The taxi driver left me at the entrance to Roussanou, the monastery I planned to visit, around 9:45, and walked up the stone stairs to the entrance. I was greeted by a friendly nun who happily took my 2 euro and directed me to a basket of skirts near the entrance. I picked the black and white patterned one on top, tied it around my waist and ventured into the monastery. Obviously, the entire area is not open to visitors, but what was was so cute and tiny. The doorways were all short and everything just looked so well kept. There was a small church inside the monastery that we were allowed to visit.

The first room of the church was full of images of people being martyred. Lots of people burning and being beheaded. It was kind of creepy to see such violent actions being depicted on the walls of a a church - and they were everywhere. On the ceiling, the walls, arches. It was quite intense. It was pretty cool to see the work though. It was obviously hundreds of years old and several of the images had gold foil embedded into them. Some of the faces and pieces of the images had been rubbed away and you could see the rock wall behind the designs.

The second room was where the scriptures would be kept and read and ceremonies and services would be held. It was a small little chapel and not much room for more than 10 people in the whole space. It was very cool to see and the intricacies of the chapel were incredible! So much detail and so beautifully done.

After I left the monastery I decided to walk back to town the opposite way that the taxi driver had taken me. I ended up walking through two different paths through the woods/mountain side and on part of the main road. It was quite the adventure, but fun. I had a good walk and got to take some incredible pictures from different angles. I didn't end up visiting any more monasteries because some were closed and the one I walked past had a large number of steep stairs leading up to it that I did not feel like climbing (or paying 2 euro to see another church). So I went back to Kalampaka.

When I got back to town I came across the Byzantine church of the Assumption of Virgin Mary. This church was built in the 7th century on top of a 4th/5th century temple of Apollo. I paid my 1.50 euro to go inside and was the only person there. The lady at the front had to turn the lights on just for me. The church was incredible. I can't even begin to describe how I felt. I do know that for the first time on my trip I had a very surreal moment and had to fight back tears. Just being in a place, essentially alone, looking at the frescoes and paintings and mosaics and the intricate markings in the marble moved me. In one part of the floor they had a glass pane inserted into the marble floor to showcase some of the mosaic work from the original temple.

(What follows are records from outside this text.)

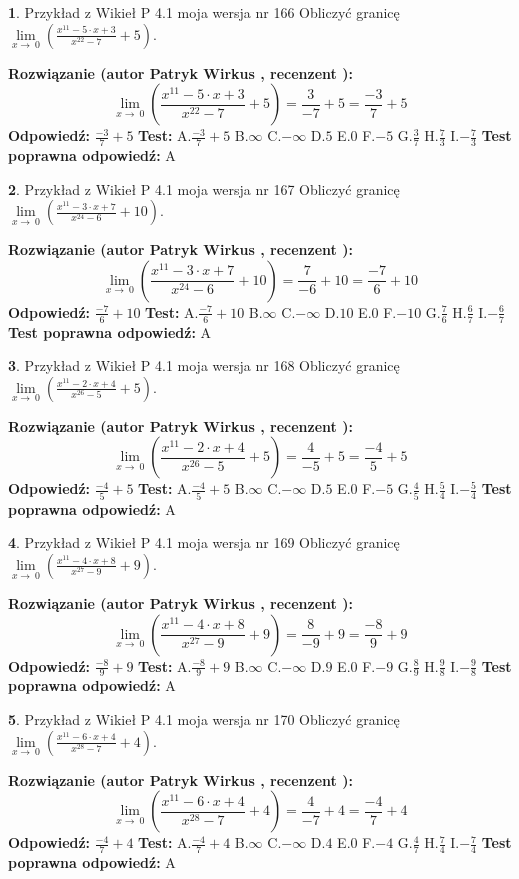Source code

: \documentclass[12pt, a4paper]{article}
\theoremstyle{definition} %
\newtheorem{zad}{}
\newcommand{\zadStart}[1]{\begin{zad}#1\newline}
\newcommand{\zadStop}{\end{zad}}
\newcommand{\rozwStart}[2]{\noindent \textbf{Rozwiązanie (autor #1 , recenzent #2): }\newline}
\newcommand{\rozwStop}{\newline}
\newcommand{\odpStart}{\noindent \textbf{Odpowiedź:}\newline}
\newcommand{\odpStop}{\newline}
\newcommand{\testStart}{\noindent \textbf{Test:}\newline}
\newcommand{\testStop}{\newline}
\newcommand{\kluczStart}{\noindent \textbf{Test poprawna odpowiedź:}\newline}
\newcommand{\kluczStop}{\newline}
\begin{document}
\zadStart{Przykład z Wikieł P 4.1 moja wersja nr 166}
Obliczyć granicę $\lim\limits_{x\to\ 0}(\frac{x^{11}-5 \cdot x +3}{x^{22}-7}+5)$.
\zadStop
\rozwStart{Patryk Wirkus}{}
$$\lim\limits_{x\to\ 0}(\frac{x^{11}-5 \cdot x +3}{x^{22}-7}+5)=\frac{3}{-7}+5=\frac{-3}{7}+5$$
\rozwStop
\odpStart
$\frac{-3}{7}+5$
\odpStop
\testStart
A.$\frac{-3}{7}+5$
B.$\infty$
C.$-\infty$
D.$5$
E.$0$
F.$-5$
G.$\frac{3}{7}$
H.$\frac{7}{3}$
I.$-\frac{7}{3}$
\testStop
\kluczStart
A
\kluczStop



\zadStart{Przykład z Wikieł P 4.1 moja wersja nr 167}
Obliczyć granicę $\lim\limits_{x\to\ 0}(\frac{x^{11}-3 \cdot x +7}{x^{24}-6}+10)$.
\zadStop
\rozwStart{Patryk Wirkus}{}
$$\lim\limits_{x\to\ 0}(\frac{x^{11}-3 \cdot x +7}{x^{24}-6}+10)=\frac{7}{-6}+10=\frac{-7}{6}+10$$
\rozwStop
\odpStart
$\frac{-7}{6}+10$
\odpStop
\testStart
A.$\frac{-7}{6}+10$
B.$\infty$
C.$-\infty$
D.$10$
E.$0$
F.$-10$
G.$\frac{7}{6}$
H.$\frac{6}{7}$
I.$-\frac{6}{7}$
\testStop
\kluczStart
A
\kluczStop



\zadStart{Przykład z Wikieł P 4.1 moja wersja nr 168}
Obliczyć granicę $\lim\limits_{x\to\ 0}(\frac{x^{11}-2 \cdot x +4}{x^{26}-5}+5)$.
\zadStop
\rozwStart{Patryk Wirkus}{}
$$\lim\limits_{x\to\ 0}(\frac{x^{11}-2 \cdot x +4}{x^{26}-5}+5)=\frac{4}{-5}+5=\frac{-4}{5}+5$$
\rozwStop
\odpStart
$\frac{-4}{5}+5$
\odpStop
\testStart
A.$\frac{-4}{5}+5$
B.$\infty$
C.$-\infty$
D.$5$
E.$0$
F.$-5$
G.$\frac{4}{5}$
H.$\frac{5}{4}$
I.$-\frac{5}{4}$
\testStop
\kluczStart
A
\kluczStop



\zadStart{Przykład z Wikieł P 4.1 moja wersja nr 169}
Obliczyć granicę $\lim\limits_{x\to\ 0}(\frac{x^{11}-4 \cdot x +8}{x^{27}-9}+9)$.
\zadStop
\rozwStart{Patryk Wirkus}{}
$$\lim\limits_{x\to\ 0}(\frac{x^{11}-4 \cdot x +8}{x^{27}-9}+9)=\frac{8}{-9}+9=\frac{-8}{9}+9$$
\rozwStop
\odpStart
$\frac{-8}{9}+9$
\odpStop
\testStart
A.$\frac{-8}{9}+9$
B.$\infty$
C.$-\infty$
D.$9$
E.$0$
F.$-9$
G.$\frac{8}{9}$
H.$\frac{9}{8}$
I.$-\frac{9}{8}$
\testStop
\kluczStart
A
\kluczStop



\zadStart{Przykład z Wikieł P 4.1 moja wersja nr 170}
Obliczyć granicę $\lim\limits_{x\to\ 0}(\frac{x^{11}-6 \cdot x +4}{x^{28}-7}+4)$.
\zadStop
\rozwStart{Patryk Wirkus}{}
$$\lim\limits_{x\to\ 0}(\frac{x^{11}-6 \cdot x +4}{x^{28}-7}+4)=\frac{4}{-7}+4=\frac{-4}{7}+4$$
\rozwStop
\odpStart
$\frac{-4}{7}+4$
\odpStop
\testStart
A.$\frac{-4}{7}+4$
B.$\infty$
C.$-\infty$
D.$4$
E.$0$
F.$-4$
G.$\frac{4}{7}$
H.$\frac{7}{4}$
I.$-\frac{7}{4}$
\testStop
\kluczStart
A
\kluczStop
\end{document}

I couldn't help but think about the number of people who had worshiped in this space and history of all that must have happened there. It was probably the most authentic feeling old church I have been in - as far as experiencing what it might have been like to be in a church hundreds of years ago. Even though there was electricity, it was very very very dim and felt like candlelight. It was well worth the 1.50 euro. I could have sat there all day, but I think the lady at the entrance thought I was a bit strange for being in the church as long as I was to begin with.

After I left the church I wandered through town some more and stopped at the bakery to buy some bread and the fruit stand to buy some oranges. I am now back at my hotel waiting for it to be 3 to catch my bus to Thessaloniki. I am supposed to text or call my couch surfing host when I arrive and we will arrange to meet up from there. Let's hope it all goes well and according to plan. I have the name of a hostel just in case, but it sounds like it is a bit sketch, so I'm really hoping the couch surfing works out! I'll keep you all posted.